Photo: Irfan Khan Associatd Press Le gouverneur démocrate de Californie, Gavin Newsom, est à la veille d’une élection prévue en 2022 lors de laquelle il va mettre son siège en jeu. 

« Alléger les mesures de restriction, maintenant, est une idée effrayante », résume en entrevue au Devoir Simon Levin, professeur d’écologie et d’évolution biologique à l’Université Princeton, au New Jersey. C’est un spécialiste de la modélisation de la pandémie et de la propagation du virus. « Nous avons encore besoin de ces contraintes. Dans quelques mois, avec les vaccins, nous allons pouvoir retrouver une vie normale. Mais pas tout de suite. »

« C’est une décision surprenante et hâtive, si tôt après le pire de la vague, renchérit son confrère Jamie Lloyd-Smith, spécialiste de la propagation des pathogènes à l’Université de Californie à Los Angeles. Il aurait été préférable de maintenir une distanciation plus forte jusqu’à ce que la contamination ait été un peu plus atténuée. Nous aurions dû nous assurer que les groupes à haut risque aient été davantage vaccinés. Mais il y a bien sûr des pressions économiques et politiques qui expliquent ce geste. »
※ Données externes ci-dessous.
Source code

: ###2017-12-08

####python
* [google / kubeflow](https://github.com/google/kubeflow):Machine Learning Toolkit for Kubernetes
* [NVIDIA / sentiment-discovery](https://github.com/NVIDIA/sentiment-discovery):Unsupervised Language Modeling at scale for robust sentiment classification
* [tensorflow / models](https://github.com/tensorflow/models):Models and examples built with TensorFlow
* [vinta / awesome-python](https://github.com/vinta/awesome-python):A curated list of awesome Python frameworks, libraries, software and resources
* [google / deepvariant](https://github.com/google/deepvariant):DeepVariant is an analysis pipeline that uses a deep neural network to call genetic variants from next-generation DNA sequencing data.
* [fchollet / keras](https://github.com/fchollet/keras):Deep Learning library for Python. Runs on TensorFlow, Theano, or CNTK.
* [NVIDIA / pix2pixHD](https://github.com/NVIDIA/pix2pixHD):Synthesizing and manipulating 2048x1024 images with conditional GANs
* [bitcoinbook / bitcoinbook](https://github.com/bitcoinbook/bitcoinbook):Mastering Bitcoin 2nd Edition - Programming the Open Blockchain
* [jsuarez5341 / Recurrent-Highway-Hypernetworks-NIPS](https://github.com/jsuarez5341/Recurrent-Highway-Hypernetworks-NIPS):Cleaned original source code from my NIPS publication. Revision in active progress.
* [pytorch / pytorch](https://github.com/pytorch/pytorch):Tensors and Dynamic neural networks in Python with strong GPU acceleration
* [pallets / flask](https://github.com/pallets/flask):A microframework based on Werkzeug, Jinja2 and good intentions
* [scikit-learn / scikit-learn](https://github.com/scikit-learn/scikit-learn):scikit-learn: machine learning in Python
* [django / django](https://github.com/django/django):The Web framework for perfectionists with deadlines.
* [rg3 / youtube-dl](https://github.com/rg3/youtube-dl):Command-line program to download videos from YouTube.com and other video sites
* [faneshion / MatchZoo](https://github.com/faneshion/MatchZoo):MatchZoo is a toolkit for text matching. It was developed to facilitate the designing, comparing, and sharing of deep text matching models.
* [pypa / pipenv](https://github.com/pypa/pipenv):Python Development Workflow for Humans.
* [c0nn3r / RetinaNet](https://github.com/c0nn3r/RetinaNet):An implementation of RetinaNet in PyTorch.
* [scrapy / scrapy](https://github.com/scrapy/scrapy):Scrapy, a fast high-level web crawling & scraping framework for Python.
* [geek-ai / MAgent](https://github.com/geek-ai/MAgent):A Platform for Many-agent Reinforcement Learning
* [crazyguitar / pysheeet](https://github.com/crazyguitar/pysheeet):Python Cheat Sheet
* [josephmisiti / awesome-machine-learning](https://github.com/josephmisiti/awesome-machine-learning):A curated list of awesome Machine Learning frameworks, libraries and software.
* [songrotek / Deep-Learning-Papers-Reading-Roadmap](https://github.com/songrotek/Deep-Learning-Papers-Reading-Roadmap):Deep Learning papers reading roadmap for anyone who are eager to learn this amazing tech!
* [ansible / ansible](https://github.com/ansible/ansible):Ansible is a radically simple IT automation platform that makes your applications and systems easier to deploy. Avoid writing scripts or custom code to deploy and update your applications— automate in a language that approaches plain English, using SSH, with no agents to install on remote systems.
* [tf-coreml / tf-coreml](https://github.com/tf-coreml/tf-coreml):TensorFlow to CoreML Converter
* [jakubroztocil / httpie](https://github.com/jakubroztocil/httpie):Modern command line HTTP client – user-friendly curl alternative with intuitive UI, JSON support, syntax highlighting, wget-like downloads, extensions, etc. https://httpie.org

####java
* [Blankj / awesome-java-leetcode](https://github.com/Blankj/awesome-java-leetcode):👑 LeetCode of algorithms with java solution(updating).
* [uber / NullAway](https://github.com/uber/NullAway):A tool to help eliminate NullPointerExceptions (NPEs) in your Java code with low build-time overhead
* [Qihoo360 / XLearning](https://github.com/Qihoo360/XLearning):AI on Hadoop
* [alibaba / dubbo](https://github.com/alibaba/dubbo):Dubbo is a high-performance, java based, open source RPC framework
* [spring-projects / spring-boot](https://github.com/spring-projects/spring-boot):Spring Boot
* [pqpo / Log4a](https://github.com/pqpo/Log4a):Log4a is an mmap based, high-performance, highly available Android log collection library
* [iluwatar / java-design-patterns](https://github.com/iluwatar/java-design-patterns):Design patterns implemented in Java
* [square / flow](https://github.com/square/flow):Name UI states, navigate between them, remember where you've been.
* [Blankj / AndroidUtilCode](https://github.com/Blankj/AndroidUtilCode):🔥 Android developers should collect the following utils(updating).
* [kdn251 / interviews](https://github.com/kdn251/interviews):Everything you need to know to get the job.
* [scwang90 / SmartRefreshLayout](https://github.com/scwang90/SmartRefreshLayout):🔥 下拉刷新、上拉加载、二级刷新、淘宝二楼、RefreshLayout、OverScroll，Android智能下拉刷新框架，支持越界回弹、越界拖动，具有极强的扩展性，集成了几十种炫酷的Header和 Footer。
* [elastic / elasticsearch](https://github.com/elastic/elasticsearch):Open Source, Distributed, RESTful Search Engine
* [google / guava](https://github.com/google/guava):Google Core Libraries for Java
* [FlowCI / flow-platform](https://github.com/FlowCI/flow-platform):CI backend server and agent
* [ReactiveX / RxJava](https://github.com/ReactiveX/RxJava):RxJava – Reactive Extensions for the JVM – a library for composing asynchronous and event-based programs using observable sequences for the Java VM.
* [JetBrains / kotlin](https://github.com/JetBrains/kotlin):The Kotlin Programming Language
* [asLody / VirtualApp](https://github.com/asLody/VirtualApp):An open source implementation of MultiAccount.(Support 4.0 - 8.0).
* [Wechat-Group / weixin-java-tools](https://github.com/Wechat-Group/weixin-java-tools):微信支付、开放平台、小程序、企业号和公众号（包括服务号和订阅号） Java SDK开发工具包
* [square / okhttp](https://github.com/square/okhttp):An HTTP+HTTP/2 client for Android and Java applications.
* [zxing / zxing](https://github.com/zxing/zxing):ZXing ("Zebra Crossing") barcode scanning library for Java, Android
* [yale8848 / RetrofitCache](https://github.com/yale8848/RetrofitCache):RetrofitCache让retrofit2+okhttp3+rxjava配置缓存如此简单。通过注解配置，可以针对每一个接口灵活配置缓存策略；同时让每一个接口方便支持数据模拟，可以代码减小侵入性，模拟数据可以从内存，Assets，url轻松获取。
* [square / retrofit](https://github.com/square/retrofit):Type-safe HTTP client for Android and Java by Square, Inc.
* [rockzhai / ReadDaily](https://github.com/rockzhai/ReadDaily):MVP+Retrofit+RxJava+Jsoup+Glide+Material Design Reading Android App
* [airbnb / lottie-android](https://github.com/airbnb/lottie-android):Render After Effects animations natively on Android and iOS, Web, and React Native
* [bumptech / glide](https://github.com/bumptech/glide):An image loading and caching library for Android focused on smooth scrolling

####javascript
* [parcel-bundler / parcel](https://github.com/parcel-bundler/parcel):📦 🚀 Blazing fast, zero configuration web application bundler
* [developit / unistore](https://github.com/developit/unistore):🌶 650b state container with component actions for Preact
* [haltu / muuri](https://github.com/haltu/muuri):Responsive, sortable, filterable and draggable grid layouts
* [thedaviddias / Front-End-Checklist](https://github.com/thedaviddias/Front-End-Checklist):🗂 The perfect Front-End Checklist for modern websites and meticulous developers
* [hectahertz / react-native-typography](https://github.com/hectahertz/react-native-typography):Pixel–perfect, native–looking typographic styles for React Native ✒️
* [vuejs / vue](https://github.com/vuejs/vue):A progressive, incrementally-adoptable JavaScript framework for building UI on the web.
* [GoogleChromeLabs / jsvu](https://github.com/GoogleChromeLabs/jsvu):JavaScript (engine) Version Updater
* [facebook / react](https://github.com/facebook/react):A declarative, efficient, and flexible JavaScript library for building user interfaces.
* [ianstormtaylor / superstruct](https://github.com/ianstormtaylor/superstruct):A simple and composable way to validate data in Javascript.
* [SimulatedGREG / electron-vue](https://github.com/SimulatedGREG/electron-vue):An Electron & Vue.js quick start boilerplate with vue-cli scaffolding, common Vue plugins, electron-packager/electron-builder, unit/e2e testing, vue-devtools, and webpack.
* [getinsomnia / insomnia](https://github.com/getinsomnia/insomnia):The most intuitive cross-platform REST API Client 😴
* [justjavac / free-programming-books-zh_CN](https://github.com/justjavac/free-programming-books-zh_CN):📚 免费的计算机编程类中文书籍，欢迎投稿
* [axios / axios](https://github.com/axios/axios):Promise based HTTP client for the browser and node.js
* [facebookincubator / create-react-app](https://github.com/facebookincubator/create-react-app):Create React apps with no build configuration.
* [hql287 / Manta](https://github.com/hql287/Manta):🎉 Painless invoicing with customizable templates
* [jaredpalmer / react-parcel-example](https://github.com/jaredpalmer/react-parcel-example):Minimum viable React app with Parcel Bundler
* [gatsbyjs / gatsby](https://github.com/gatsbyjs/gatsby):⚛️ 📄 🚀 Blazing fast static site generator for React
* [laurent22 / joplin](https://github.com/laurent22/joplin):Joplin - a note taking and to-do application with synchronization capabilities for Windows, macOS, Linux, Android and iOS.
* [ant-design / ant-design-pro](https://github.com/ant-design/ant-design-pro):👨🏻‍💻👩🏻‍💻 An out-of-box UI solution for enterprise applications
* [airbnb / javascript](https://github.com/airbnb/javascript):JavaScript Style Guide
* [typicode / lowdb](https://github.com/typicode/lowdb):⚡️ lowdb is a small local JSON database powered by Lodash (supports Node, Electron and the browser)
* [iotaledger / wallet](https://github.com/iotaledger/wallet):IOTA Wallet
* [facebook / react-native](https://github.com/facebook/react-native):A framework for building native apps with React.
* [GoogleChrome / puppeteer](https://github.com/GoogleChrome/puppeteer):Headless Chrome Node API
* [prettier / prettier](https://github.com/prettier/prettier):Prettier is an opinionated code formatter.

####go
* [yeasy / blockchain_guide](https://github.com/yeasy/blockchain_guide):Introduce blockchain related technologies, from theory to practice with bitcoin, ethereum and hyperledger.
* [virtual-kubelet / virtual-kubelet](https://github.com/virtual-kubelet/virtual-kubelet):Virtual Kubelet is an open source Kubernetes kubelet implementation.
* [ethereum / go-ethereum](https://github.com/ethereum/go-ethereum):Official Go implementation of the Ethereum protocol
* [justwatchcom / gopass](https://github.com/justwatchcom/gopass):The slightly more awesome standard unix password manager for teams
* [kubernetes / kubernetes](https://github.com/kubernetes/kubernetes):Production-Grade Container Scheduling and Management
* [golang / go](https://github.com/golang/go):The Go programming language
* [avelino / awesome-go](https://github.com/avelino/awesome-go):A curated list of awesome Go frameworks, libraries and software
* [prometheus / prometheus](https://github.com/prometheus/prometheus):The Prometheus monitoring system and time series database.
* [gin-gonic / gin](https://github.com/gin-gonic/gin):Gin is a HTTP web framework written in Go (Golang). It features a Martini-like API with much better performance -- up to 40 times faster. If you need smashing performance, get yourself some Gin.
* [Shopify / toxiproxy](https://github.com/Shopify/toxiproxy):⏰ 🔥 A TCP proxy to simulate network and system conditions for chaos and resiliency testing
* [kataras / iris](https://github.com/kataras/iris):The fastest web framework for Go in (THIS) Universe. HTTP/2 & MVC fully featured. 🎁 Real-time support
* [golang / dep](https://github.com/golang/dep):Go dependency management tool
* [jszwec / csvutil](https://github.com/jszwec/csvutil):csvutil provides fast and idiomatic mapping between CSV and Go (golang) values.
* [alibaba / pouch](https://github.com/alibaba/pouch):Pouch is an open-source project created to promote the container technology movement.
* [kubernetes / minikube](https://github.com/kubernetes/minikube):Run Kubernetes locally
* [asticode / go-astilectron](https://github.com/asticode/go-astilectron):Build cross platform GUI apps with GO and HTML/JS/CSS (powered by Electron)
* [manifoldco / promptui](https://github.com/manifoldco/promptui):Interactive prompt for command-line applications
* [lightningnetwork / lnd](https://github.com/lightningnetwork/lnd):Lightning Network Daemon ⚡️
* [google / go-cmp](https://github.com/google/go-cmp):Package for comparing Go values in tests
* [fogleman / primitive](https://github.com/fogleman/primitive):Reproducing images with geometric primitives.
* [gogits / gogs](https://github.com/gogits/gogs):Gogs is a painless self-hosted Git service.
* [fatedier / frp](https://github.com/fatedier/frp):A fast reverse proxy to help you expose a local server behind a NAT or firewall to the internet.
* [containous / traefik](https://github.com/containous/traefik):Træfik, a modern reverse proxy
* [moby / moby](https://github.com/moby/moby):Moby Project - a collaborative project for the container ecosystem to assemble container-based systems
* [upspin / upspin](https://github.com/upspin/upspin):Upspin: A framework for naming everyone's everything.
À compter de vendredi, les Californiens vont pouvoir retrouver le plaisir des terrasses de restaurants, mais pas des salles à manger, renouer avec leur coiffeur, leur esthéticienne ou encore faire de l’activité dans des salles de sport, mais à l’extérieur seulement. Le couvre-feu, imposé entre 22 h et 5 h, prend également fin vendredi, et les rassemblements redeviennent possibles, à l’extérieur, trois familles à la fois.

« Comme dans le reste du monde, il y a une fatigue de la COVID qui s’est installée ici, résume l’épidémiologiste Nancy Blinkin, professeur à l’Université de Californie de San Diego. Il y a une envie forte de retrouver une normalité, de revoir ses amis, sa famille, d’envoyer ses enfants à l’école. Le gouverneur a par ailleurs dit qu’il n’hésiterait à réimposer un confinement si les chiffres se remettaient à grimper. »

Sur une période de 14 jours, le nombre de nouveau cas détectés est en baisse de 47 %, mais ils restent très élevés. La Californie en a recensé plus de 18 000, rien que mercredi.

Siège en jeu

La décision étonnante prise par Gavin Newsom s’inscrit dans un climat de critique grandissant à l’endroit des mesures sévères qu’il a imposées aux Californiens. Le démocrate est à la veille d’une élection prévue en 2022 et où il va mettre son siège en jeu.

Lundi, une campagne appelant au déclenchement d’élections hâtives en 2021, pour sanctionner le jeune gouverneur, a annoncé avoir récolté 1,2 million de signatures. Le réseau des partisans de Donald Trump, des adeptes des théories du complot et de militants anti-vaccin, donnent du carburant à cette campagne, baptisée Rescue California. Il en faut 1,5 million pour amorcer le processus, d’ordinaire prévu pour se débarrasser d’un gouverneur qui a commis une faute grave ou qui est inapte à gouverner.

L’élu fait face également depuis plusieurs semaines à des poursuites d’une centaine de restaurateurs devant les tribunaux qui réclament le droit de rouvrir et qui remettent en question les fondements scientifiques appuyant l’interdiction de servir des repas en terrasse.

« Ce n’est pas trop tôt. C’est le moment de rouvrir, dit Thea Merritt, propriétaire d’un petit commerce de produits zéro déchet sur la Center Street d’Anaheim. Les derniers mois ont été déprimants et tristes. Je pense qu’il est temps de changer d’approche. On peut continuer à vivre tout en se maintenant en sécurité. »

Pas encore terminé, le mois de janvier est celui où le nombre de morts de la COVID-19 a été le plus élevé depuis le début de la pandémie aux États-Unis. Il y en a eu 80 000 au 27 du mois. Plus de 427 000 personnes ont péri de la COVID-19 depuis le début de la crise.

Ce reportage a été financé grâce au soutien du Fonds de journalisme international Transat-Le Devoir.

 
 

Une version précédente de cet article, qui indiquait erronément que l’Université Princeton se trouvait à Philadelphie, a été modifiée.